§ **Instructions to follow**:
Write the line that contains "We solved the" and each one after it, word for word, ending with the final line of the data.

§ **Data for this exercise**:

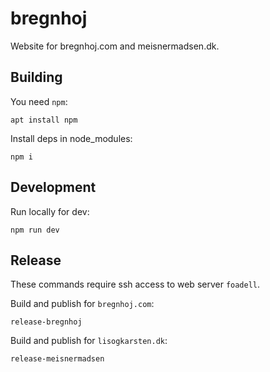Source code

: # bregnhoj

Website for bregnhoj.com and meisnermadsen.dk.

## Building

You need `npm`:
```
apt install npm
```

Install deps in node_modules:
```
npm i
```

## Development

Run locally for dev:
```
npm run dev
```

## Release

These commands require ssh access to web server `foadell`.

Build and publish for `bregnhoj.com`:
```
release-bregnhoj
```

Build and publish for `lisogkarsten.dk`:
```
release-meisnermadsen
```

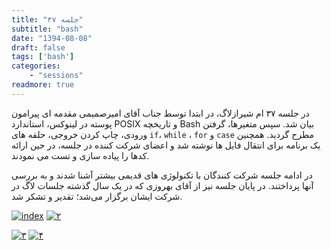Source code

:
 ```yaml
---
title: "جلسه ۳۷"
subtitle: "bash"
date: "1394-08-08"
draft: false
tags: ['bash']
categories:
    - "sessions"
readmore: true
---
```

در جلسه ۳۷ ام شیرازلاگ، در ابتدا توسط جناب آقای امیرصمیمی مقدمه ای پیرامون پوسته در لینوکس، استاندارد POSIX و تاریخچه Bash بیان شد. سپس متغیرها، گرفتن ورودی، چاپ کردن خروجی، حلقه های `if`، `while` ، `for` و `case` مطرح گردید. همچنین یک برنامه برای انتقال فایل ها نوشته شد و اعضای شرکت کننده در جلسه، در حین ارائه کدها را پیاده سازی و تست می نمودند.

در ادامه جلسه شرکت کنندگان با تکنولوژی های قدیمی بیشتر آشنا شدند و به بررسی آنها پرداختند. در پایان جلسه نیز از آقای بهروزی که در یک سال گذشته جلسات لاگ در شرکت ایشان برگزار می‌شد؛ تقدیر و تشکر شد.

<!-- FIXME missing file
اسلاید ارائه : [Bash](https://shirazlug.ir/wp-content/uploads/2015/10/Bash.odp)-->

[![index](../../img/94894b86-fdbb-11e6-86dd-a088b4d860141488289277.4116495.jpeg)](../../img/94894b86-fdbb-11e6-86dd-a088b4d860141488289277.4116495.jpeg)
[![۲](../../img/94894d48-fdbb-11e6-86dd-a088b4d860141488289277.41168.jpeg)](../../img/94894d48-fdbb-11e6-86dd-a088b4d860141488289277.41168.jpeg)

<!--FIXME missing picture (https://shirazlug.ir/wp-content/uploads/2015/10/۴.jpeg)-->

[![۳](../../img/94894e42-fdbb-11e6-86dd-a088b4d860141488289277.4117036.jpeg)](../../img/94894e42-fdbb-11e6-86dd-a088b4d860141488289277.4117036.jpeg)
[![۴](../../img/94894f1e-fdbb-11e6-86dd-a088b4d860141488289277.411725.jpeg)](../../img/94894f1e-fdbb-11e6-86dd-a088b4d860141488289277.411725.jpeg)
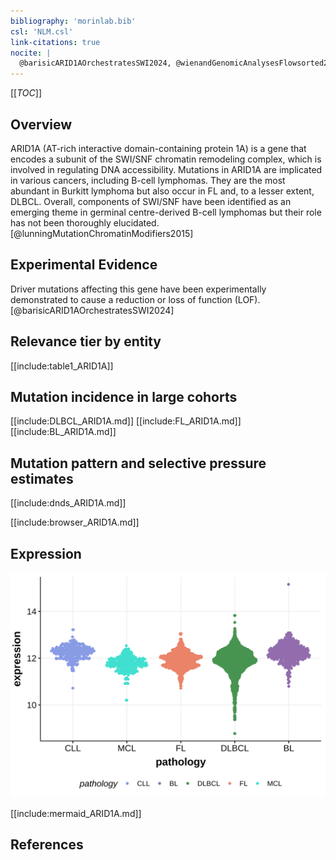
 ```yaml
---
bibliography: 'morinlab.bib'
csl: 'NLM.csl'
link-citations: true
nocite: |
  @barisicARID1AOrchestratesSWI2024, @wienandGenomicAnalysesFlowsorted2019, @rossiCodingGenomeSplenic2012, @loveGeneticLandscapeMutations2012, @zhangGeneticHeterogeneityDiffuse2013, @reddyGeneticFunctionalDrivers2017, @hubschmannMutationalMechanismsShaping2021, @krysiakRecurrentSomaticMutations2017
---
```


[[_TOC_]]

## Overview

ARID1A (AT-rich interactive domain-containing protein 1A) is a gene that encodes a subunit of the SWI/SNF chromatin remodeling complex, which is involved in regulating DNA accessibility. Mutations in ARID1A are implicated in various cancers, including B-cell lymphomas. They are the most abundant in Burkitt lymphoma but also occur in FL and, to a lesser extent, DLBCL. 
Overall, components of SWI/SNF have been identified as an emerging theme in germinal centre-derived B-cell lymphomas but their role has not been thoroughly elucidated.[@lunningMutationChromatinModifiers2015]

## Experimental Evidence

Driver mutations affecting this gene have been experimentally demonstrated to cause a reduction or loss of function (LOF).[@barisicARID1AOrchestratesSWI2024]

## Relevance tier by entity

[[include:table1_ARID1A]]

## Mutation incidence in large cohorts

[[include:DLBCL_ARID1A.md]]
[[include:FL_ARID1A.md]]
[[include:BL_ARID1A.md]]


## Mutation pattern and selective pressure estimates

[[include:dnds_ARID1A.md]]

[[include:browser_ARID1A.md]]

## Expression
![](images/gene_expression/ARID1A_by_pathology.svg)
<!-- ORIGIN: loveGeneticLandscapeMutations2012 -->
<!-- MZL: rossiCodingGenomeSplenic2012c -->
<!-- DLBCL: zhangGeneticHeterogeneityDiffuse2013 -->
<!-- BL: loveGeneticLandscapeMutations2012 -->
<!-- FL: krysiakRecurrentSomaticMutations2017b -->
<!-- BL: loveGeneticLandscapeMutations2012 -->

[[include:mermaid_ARID1A.md]]

## References

<!-- PMBL: wienandGenomicAnalysesFlowsorted2019b -->
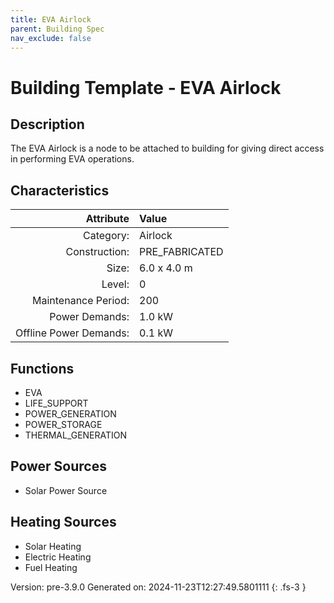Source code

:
 ```yaml
---
title: EVA Airlock
parent: Building Spec
nav_exclude: false
---
```

# Building Template - EVA Airlock

## Description
The EVA Airlock is a node to be attached to building for giving direct access in performing EVA operations.

## Characteristics

| Attribute      | Value |
|--------:|:------|
|Category:|Airlock|
|Construction:|PRE_FABRICATED|
|Size:|6.0 x 4.0 m|
|Level:|0|
|Maintenance Period:|200|
|Power Demands:|1.0 kW|
|Offline Power Demands:|0.1 kW|


## Functions
      
- EVA
- LIFE_SUPPORT
- POWER_GENERATION
- POWER_STORAGE
- THERMAL_GENERATION


## Power Sources
      
- Solar Power Source

## Heating Sources

- Solar Heating
- Electric Heating
- Fuel Heating

Version: pre-3.9.0 Generated on: 2024-11-23T12:27:49.5801111
{: .fs-3 }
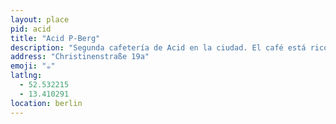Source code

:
 ```yaml
---
layout: place
pid: acid
title: "Acid P-Berg"
description: "Segunda cafetería de Acid en la ciudad. El café está rico pero es muy caro."
address: "Christinenstraße 19a"
emoji: "☕"
latlng:
  - 52.532215
  - 13.410291
location: berlin
---
```


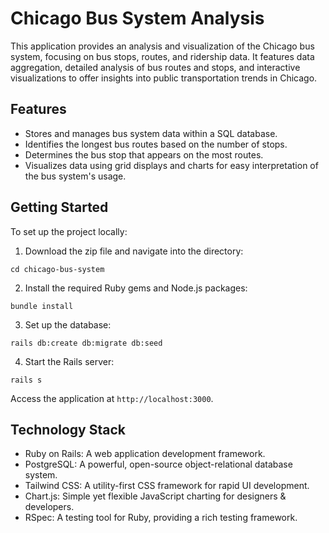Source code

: # Chicago Bus System Analysis

This application provides an analysis and visualization of the Chicago bus system, focusing on bus stops, routes, and ridership data. It features data aggregation, detailed analysis of bus routes and stops, and interactive visualizations to offer insights into public transportation trends in Chicago.

## Features

- Stores and manages bus system data within a SQL database.
- Identifies the longest bus routes based on the number of stops.
- Determines the bus stop that appears on the most routes.
- Visualizes data using grid displays and charts for easy interpretation of the bus system's usage.

## Getting Started

To set up the project locally:

1. Download the zip file and navigate into the directory:
```
cd chicago-bus-system
```

2. Install the required Ruby gems and Node.js packages:
```
bundle install
```

3. Set up the database:
```
rails db:create db:migrate db:seed
```

4. Start the Rails server:
```
rails s
```

Access the application at `http://localhost:3000`.

## Technology Stack

- Ruby on Rails: A web application development framework.
- PostgreSQL: A powerful, open-source object-relational database system.
- Tailwind CSS: A utility-first CSS framework for rapid UI development.
- Chart.js: Simple yet flexible JavaScript charting for designers & developers.
- RSpec: A testing tool for Ruby, providing a rich testing framework.

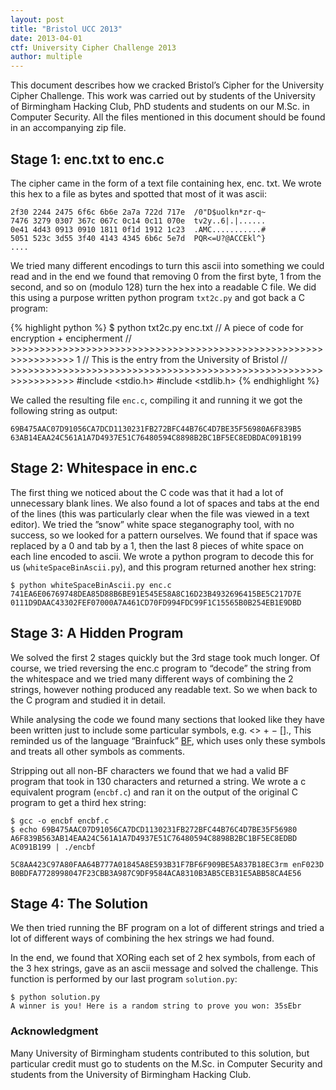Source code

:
 ```yaml
---
layout: post
title: "Bristol UCC 2013"
date: 2013-04-01
ctf: University Cipher Challenge 2013
author: multiple
---
```

  
This document describes how we cracked Bristol’s Cipher for the University Cipher Challenge. This work was carried out by students of the University of Birmingham Hacking Club, PhD students and students on our M.Sc. in Computer Security. All the files mentioned in this document should be found in an accompanying zip file.

## Stage 1: enc.txt to enc.c

The cipher came in the form of a text file containing hex, enc. txt. We wrote this hex to a file as bytes and spotted that most of it was ascii:

	2f30 2244 2475 6f6c 6b6e 2a7a 722d 717e  /0"D$uolkn*zr-q~
	7476 3279 0307 367c 067c 0c14 0c11 070e  tv2y..6|.|......
	0e41 4d43 0913 0910 1811 0f1d 1912 1c23  .AMC...........#
	5051 523c 3d55 3f40 4143 4345 6b6c 5e7d  PQR<=U?@ACCEkl^}
	....	

We tried many different encodings to turn this ascii into something we could read and in the end we found that removing 0 from the first byte, 1 from the second, and so on (modulo 128) turn the hex into a readable C file. We did this using a purpose written python program `txt2c.py` and got back a C program:

{% highlight python %}
$ python txt2c.py enc.txt
// A piece of code for encryption + encipherment
// >>>>>>>>>>>>>>>>>>>>>>>>>>>>>>>>>>>>>>>>>>>>>>>>>>>>>>>>>>>>>>>>>
1
// This is the entry from the University of Bristol
// >>>>>>>>>>>>>>>>>>>>>>>>>>>>>>>>>>>>>>>>>>>>>>>>>>>>>>>>>>>>>>>>>
#include <stdio.h>
#include <stdlib.h>
{% endhighlight %}

We called the resulting file `enc.c`, compiling it and running it we got the following string as output:

	69B475AAC07D91056CA7DCD1130231FB272BFC44B76C4D7BE35F56980A6F839B5
	63AB14EAA24C561A1A7D4937E51C76480594C8898B2BC1BF5EC8EDBDAC091B199

## Stage 2: Whitespace in enc.c

The first thing we noticed about the C code was that it had a lot of unnecessary blank lines. We also found a lot of spaces and tabs at the end of the lines (this was particularly clear when the file was viewed in a text editor). We tried the ”snow” white space steganography tool, with no success, so we looked for a pattern ourselves. We found that if space was replaced by a 0 and tab by a 1, then the last 8 pieces of white space on each line encoded to ascii. We wrote a python program to decode this for us (`whiteSpaceBinAscii.py`), and this program returned another hex string:

	$ python whiteSpaceBinAscii.py enc.c
	741EA6E06769748DEA85D88B6BE91E545E58A8C16D23B4932696415BE5C217D7E
	0111D9DAAC43302FEF07000A7A461CD70FD994FDC99F1C15565B0B254EB1E9DBD

## Stage 3: A Hidden Program

We solved the first 2 stages quickly but the 3rd stage took much longer. Of course, we tried reversing the enc.c program to “decode” the string from the whitespace and we tried many different ways of combining the 2 strings, however nothing produced any readable text. So we when back to the C program and studied it in detail.

While analysing the code we found many sections that looked like they have been written just to include some particular symbols, e.g. <> + − []., This reminded us of the language “Brainfuck” [BF][1], which uses only these symbols and treats all other symbols as comments.

Stripping out all non-BF characters we found that we had a valid BF program that took in 130 characters and returned a string. We wrote a c equivalent program (`encbf.c`) and ran it on the output of the original C program to get a third hex string:

	$ gcc -o encbf encbf.c
	$ echo 69B475AAC07D91056CA7DCD1130231FB272BFC44B76C4D7BE35F56980
	A6F839B563AB14EAA24C561A1A7D4937E51C76480594C8898B2BC1BF5EC8EDBD
	AC091B199 | ./encbf
	
	5C8AA423C97A80FAA64B777A01845A8E593B31F7BF6F909BE5A837B18EC3rm enF023D
	B0BDFA7728998047F23CBB3A987C9DF9584ACA8310B3AB5CEB31E5ABB58CA4E56

## Stage 4: The Solution

We then tried running the BF program on a lot of different strings and tried a lot of different ways of combining the hex strings we had found.

In the end, we found that XORing each set of 2 hex symbols, from each of the 3 hex strings, gave as an ascii message and solved the challenge. This function is performed by our last program `solution.py`:

	$ python solution.py
	A winner is you! Here is a random string to prove you won: 35sEbr

### Acknowledgment

Many University of Birmingham students contributed to this solution, but particular credit must go to students on the M.Sc. in Computer Security and students from the University of Birmingham Hacking Club.

[1]: http://en.wikipedia.org/wiki/Brainfuck        "Brainfuck"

§ **Answer for the task**:
We solved the first 2 stages quickly but the 3rd stage took much longer. Of course, we tried reversing the enc.c program to “decode” the string from the whitespace and we tried many different ways of combining the 2 strings, however nothing produced any readable text. So we when back to the C program and studied it in detail.

While analysing the code we found many sections that looked like they have been written just to include some particular symbols, e.g. <> + − []., This reminded us of the language “Brainfuck” [BF][1], which uses only these symbols and treats all other symbols as comments.

Stripping out all non-BF characters we found that we had a valid BF program that took in 130 characters and returned a string. We wrote a c equivalent program (`encbf.c`) and ran it on the output of the original C program to get a third hex string:

	$ gcc -o encbf encbf.c
	$ echo 69B475AAC07D91056CA7DCD1130231FB272BFC44B76C4D7BE35F56980
	A6F839B563AB14EAA24C561A1A7D4937E51C76480594C8898B2BC1BF5EC8EDBD
	AC091B199 | ./encbf
	
	5C8AA423C97A80FAA64B777A01845A8E593B31F7BF6F909BE5A837B18EC3rm enF023D
	B0BDFA7728998047F23CBB3A987C9DF9584ACA8310B3AB5CEB31E5ABB58CA4E56

## Stage 4: The Solution

We then tried running the BF program on a lot of different strings and tried a lot of different ways of combining the hex strings we had found.

In the end, we found that XORing each set of 2 hex symbols, from each of the 3 hex strings, gave as an ascii message and solved the challenge. This function is performed by our last program `solution.py`:

	$ python solution.py
	A winner is you! Here is a random string to prove you won: 35sEbr

### Acknowledgment

Many University of Birmingham students contributed to this solution, but particular credit must go to students on the M.Sc. in Computer Security and students from the University of Birmingham Hacking Club.

[1]: http://en.wikipedia.org/wiki/Brainfuck        "Brainfuck"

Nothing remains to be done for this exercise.